◆ INFORMATION SUPPLIED
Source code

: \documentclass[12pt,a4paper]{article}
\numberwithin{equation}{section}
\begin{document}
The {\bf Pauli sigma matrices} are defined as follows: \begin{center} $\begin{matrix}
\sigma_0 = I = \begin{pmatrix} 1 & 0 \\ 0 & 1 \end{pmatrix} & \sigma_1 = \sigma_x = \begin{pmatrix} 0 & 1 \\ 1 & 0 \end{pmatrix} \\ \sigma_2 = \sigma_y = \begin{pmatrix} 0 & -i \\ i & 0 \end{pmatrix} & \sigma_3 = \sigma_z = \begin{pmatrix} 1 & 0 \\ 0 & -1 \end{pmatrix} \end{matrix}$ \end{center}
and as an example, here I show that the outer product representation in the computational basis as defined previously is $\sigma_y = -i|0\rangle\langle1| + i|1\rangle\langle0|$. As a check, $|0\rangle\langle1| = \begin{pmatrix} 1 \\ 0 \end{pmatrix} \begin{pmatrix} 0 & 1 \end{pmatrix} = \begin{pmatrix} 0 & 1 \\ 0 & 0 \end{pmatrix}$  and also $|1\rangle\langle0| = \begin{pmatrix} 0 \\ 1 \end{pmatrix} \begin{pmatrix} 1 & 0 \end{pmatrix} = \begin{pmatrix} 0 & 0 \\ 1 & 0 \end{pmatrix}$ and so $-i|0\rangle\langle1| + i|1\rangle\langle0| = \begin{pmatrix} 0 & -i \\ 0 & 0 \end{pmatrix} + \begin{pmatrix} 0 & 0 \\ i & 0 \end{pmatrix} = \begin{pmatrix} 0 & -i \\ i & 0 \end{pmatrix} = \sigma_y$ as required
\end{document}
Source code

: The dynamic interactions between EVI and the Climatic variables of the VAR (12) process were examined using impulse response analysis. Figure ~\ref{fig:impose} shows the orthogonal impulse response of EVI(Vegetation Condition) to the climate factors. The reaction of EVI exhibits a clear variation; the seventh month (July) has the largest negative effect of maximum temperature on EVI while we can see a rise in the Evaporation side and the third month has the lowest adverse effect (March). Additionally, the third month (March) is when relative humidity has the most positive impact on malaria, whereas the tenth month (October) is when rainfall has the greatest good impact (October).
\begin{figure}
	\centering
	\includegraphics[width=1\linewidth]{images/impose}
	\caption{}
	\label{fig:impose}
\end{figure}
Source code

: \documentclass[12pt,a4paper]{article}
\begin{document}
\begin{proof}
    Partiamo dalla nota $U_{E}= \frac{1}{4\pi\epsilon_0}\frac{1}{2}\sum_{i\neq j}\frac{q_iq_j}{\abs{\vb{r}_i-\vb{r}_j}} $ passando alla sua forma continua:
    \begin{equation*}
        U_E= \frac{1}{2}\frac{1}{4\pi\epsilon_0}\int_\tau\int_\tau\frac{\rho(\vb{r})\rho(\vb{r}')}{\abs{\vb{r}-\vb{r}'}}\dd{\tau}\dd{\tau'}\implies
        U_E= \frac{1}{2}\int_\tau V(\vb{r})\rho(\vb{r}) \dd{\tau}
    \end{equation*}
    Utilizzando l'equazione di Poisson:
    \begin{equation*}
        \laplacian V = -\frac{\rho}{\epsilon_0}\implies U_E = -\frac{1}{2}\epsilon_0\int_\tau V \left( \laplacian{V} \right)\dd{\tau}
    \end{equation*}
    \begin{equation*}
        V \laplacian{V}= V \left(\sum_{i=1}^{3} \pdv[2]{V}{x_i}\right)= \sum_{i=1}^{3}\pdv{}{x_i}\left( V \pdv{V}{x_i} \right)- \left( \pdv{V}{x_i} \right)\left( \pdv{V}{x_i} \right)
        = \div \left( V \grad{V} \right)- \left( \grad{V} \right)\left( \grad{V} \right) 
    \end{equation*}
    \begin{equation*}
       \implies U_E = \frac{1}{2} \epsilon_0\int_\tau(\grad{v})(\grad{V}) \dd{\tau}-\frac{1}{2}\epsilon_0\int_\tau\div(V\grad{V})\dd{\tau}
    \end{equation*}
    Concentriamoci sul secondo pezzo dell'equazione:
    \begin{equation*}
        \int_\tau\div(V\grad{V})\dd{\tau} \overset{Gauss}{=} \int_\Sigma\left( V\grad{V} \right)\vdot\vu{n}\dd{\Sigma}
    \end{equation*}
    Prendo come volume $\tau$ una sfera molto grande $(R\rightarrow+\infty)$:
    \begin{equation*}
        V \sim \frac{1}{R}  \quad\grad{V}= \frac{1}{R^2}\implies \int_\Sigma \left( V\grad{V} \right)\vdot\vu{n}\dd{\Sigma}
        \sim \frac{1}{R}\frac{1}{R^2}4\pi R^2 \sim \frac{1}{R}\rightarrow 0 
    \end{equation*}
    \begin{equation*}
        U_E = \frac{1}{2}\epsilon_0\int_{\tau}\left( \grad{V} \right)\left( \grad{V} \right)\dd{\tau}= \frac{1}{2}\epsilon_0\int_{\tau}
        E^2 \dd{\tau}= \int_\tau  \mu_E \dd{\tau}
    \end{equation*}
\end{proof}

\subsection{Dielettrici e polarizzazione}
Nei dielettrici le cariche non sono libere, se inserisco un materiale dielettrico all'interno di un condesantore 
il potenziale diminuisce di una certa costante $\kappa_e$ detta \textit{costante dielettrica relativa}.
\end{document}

◆ YOUR GOAL
Return the material in full, restating each entry word for word.

◆ SOLUTION BELOW
Source code

: \documentclass[12pt,a4paper]{article}
\numberwithin{equation}{section}
\begin{document}
The {\bf Pauli sigma matrices} are defined as follows: \begin{center} $\begin{matrix}
\sigma_0 = I = \begin{pmatrix} 1 & 0 \\ 0 & 1 \end{pmatrix} & \sigma_1 = \sigma_x = \begin{pmatrix} 0 & 1 \\ 1 & 0 \end{pmatrix} \\ \sigma_2 = \sigma_y = \begin{pmatrix} 0 & -i \\ i & 0 \end{pmatrix} & \sigma_3 = \sigma_z = \begin{pmatrix} 1 & 0 \\ 0 & -1 \end{pmatrix} \end{matrix}$ \end{center}
and as an example, here I show that the outer product representation in the computational basis as defined previously is $\sigma_y = -i|0\rangle\langle1| + i|1\rangle\langle0|$. As a check, $|0\rangle\langle1| = \begin{pmatrix} 1 \\ 0 \end{pmatrix} \begin{pmatrix} 0 & 1 \end{pmatrix} = \begin{pmatrix} 0 & 1 \\ 0 & 0 \end{pmatrix}$  and also $|1\rangle\langle0| = \begin{pmatrix} 0 \\ 1 \end{pmatrix} \begin{pmatrix} 1 & 0 \end{pmatrix} = \begin{pmatrix} 0 & 0 \\ 1 & 0 \end{pmatrix}$ and so $-i|0\rangle\langle1| + i|1\rangle\langle0| = \begin{pmatrix} 0 & -i \\ 0 & 0 \end{pmatrix} + \begin{pmatrix} 0 & 0 \\ i & 0 \end{pmatrix} = \begin{pmatrix} 0 & -i \\ i & 0 \end{pmatrix} = \sigma_y$ as required
\end{document}
Source code

: The dynamic interactions between EVI and the Climatic variables of the VAR (12) process were examined using impulse response analysis. Figure ~\ref{fig:impose} shows the orthogonal impulse response of EVI(Vegetation Condition) to the climate factors. The reaction of EVI exhibits a clear variation; the seventh month (July) has the largest negative effect of maximum temperature on EVI while we can see a rise in the Evaporation side and the third month has the lowest adverse effect (March). Additionally, the third month (March) is when relative humidity has the most positive impact on malaria, whereas the tenth month (October) is when rainfall has the greatest good impact (October).
\begin{figure}
	\centering
	\includegraphics[width=1\linewidth]{images/impose}
	\caption{}
	\label{fig:impose}
\end{figure}
Source code

: \documentclass[12pt,a4paper]{article}
\begin{document}
\begin{proof}
    Partiamo dalla nota $U_{E}= \frac{1}{4\pi\epsilon_0}\frac{1}{2}\sum_{i\neq j}\frac{q_iq_j}{\abs{\vb{r}_i-\vb{r}_j}} $ passando alla sua forma continua:
    \begin{equation*}
        U_E= \frac{1}{2}\frac{1}{4\pi\epsilon_0}\int_\tau\int_\tau\frac{\rho(\vb{r})\rho(\vb{r}')}{\abs{\vb{r}-\vb{r}'}}\dd{\tau}\dd{\tau'}\implies
        U_E= \frac{1}{2}\int_\tau V(\vb{r})\rho(\vb{r}) \dd{\tau}
    \end{equation*}
    Utilizzando l'equazione di Poisson:
    \begin{equation*}
        \laplacian V = -\frac{\rho}{\epsilon_0}\implies U_E = -\frac{1}{2}\epsilon_0\int_\tau V \left( \laplacian{V} \right)\dd{\tau}
    \end{equation*}
    \begin{equation*}
        V \laplacian{V}= V \left(\sum_{i=1}^{3} \pdv[2]{V}{x_i}\right)= \sum_{i=1}^{3}\pdv{}{x_i}\left( V \pdv{V}{x_i} \right)- \left( \pdv{V}{x_i} \right)\left( \pdv{V}{x_i} \right)
        = \div \left( V \grad{V} \right)- \left( \grad{V} \right)\left( \grad{V} \right) 
    \end{equation*}
    \begin{equation*}
       \implies U_E = \frac{1}{2} \epsilon_0\int_\tau(\grad{v})(\grad{V}) \dd{\tau}-\frac{1}{2}\epsilon_0\int_\tau\div(V\grad{V})\dd{\tau}
    \end{equation*}
    Concentriamoci sul secondo pezzo dell'equazione:
    \begin{equation*}
        \int_\tau\div(V\grad{V})\dd{\tau} \overset{Gauss}{=} \int_\Sigma\left( V\grad{V} \right)\vdot\vu{n}\dd{\Sigma}
    \end{equation*}
    Prendo come volume $\tau$ una sfera molto grande $(R\rightarrow+\infty)$:
    \begin{equation*}
        V \sim \frac{1}{R}  \quad\grad{V}= \frac{1}{R^2}\implies \int_\Sigma \left( V\grad{V} \right)\vdot\vu{n}\dd{\Sigma}
        \sim \frac{1}{R}\frac{1}{R^2}4\pi R^2 \sim \frac{1}{R}\rightarrow 0 
    \end{equation*}
    \begin{equation*}
        U_E = \frac{1}{2}\epsilon_0\int_{\tau}\left( \grad{V} \right)\left( \grad{V} \right)\dd{\tau}= \frac{1}{2}\epsilon_0\int_{\tau}
        E^2 \dd{\tau}= \int_\tau  \mu_E \dd{\tau}
    \end{equation*}
\end{proof}

\subsection{Dielettrici e polarizzazione}
Nei dielettrici le cariche non sono libere, se inserisco un materiale dielettrico all'interno di un condesantore 
il potenziale diminuisce di una certa costante $\kappa_e$ detta \textit{costante dielettrica relativa}.
\end{document}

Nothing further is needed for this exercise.